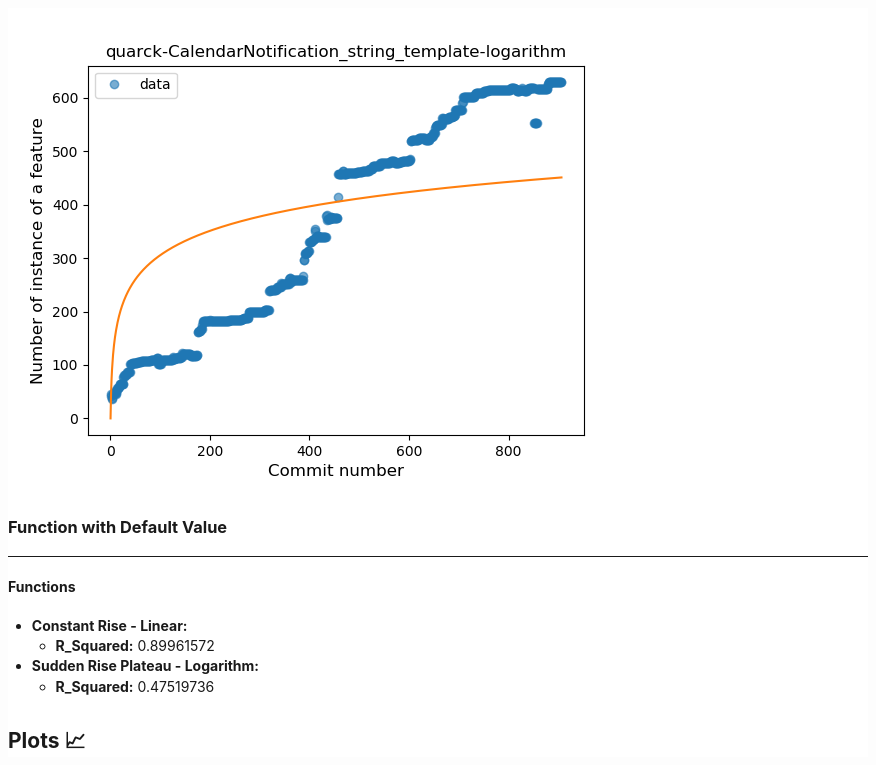 ![quarck-CalendarNotification T6](../plots/quarck-CalendarNotification_string_template_T6.png)
### <a name="func_with_default_value">Function with Default Value</a>
----
#### Functions
* **Constant Rise - Linear:** ![equation](http://latex.codecogs.com/svg.latex?0.047772x%20&plus;%203.683958)
    * **R_Squared:** 0.89961572
* **Sudden Rise Plateau - Logarithm:** ![equation](http://latex.codecogs.com/svg.latex?5.835637%5Clog_%7B3.589176%7D%28x%29%20&plus;%200.0)
    * **R_Squared:** 0.47519736

**Plots** :chart_with_upwards_trend:
-----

+++

With the pictures removed, print the entries above exactly.

 ![quarck-CalendarNotification T6](../plots/quarck-CalendarNotification_string_template_T6.png)
### <a name="func_with_default_value">Function with Default Value</a>
----
#### Functions
* **Constant Rise - Linear:** ![equation](http://latex.codecogs.com/svg.latex?0.047772x%20&plus;%203.683958)
    * **R_Squared:** 0.89961572
* **Sudden Rise Plateau - Logarithm:** ![equation](http://latex.codecogs.com/svg.latex?5.835637%5Clog_%7B3.589176%7D%28x%29%20&plus;%200.0)
    * **R_Squared:** 0.47519736

**Plots** :chart_with_upwards_trend:
-----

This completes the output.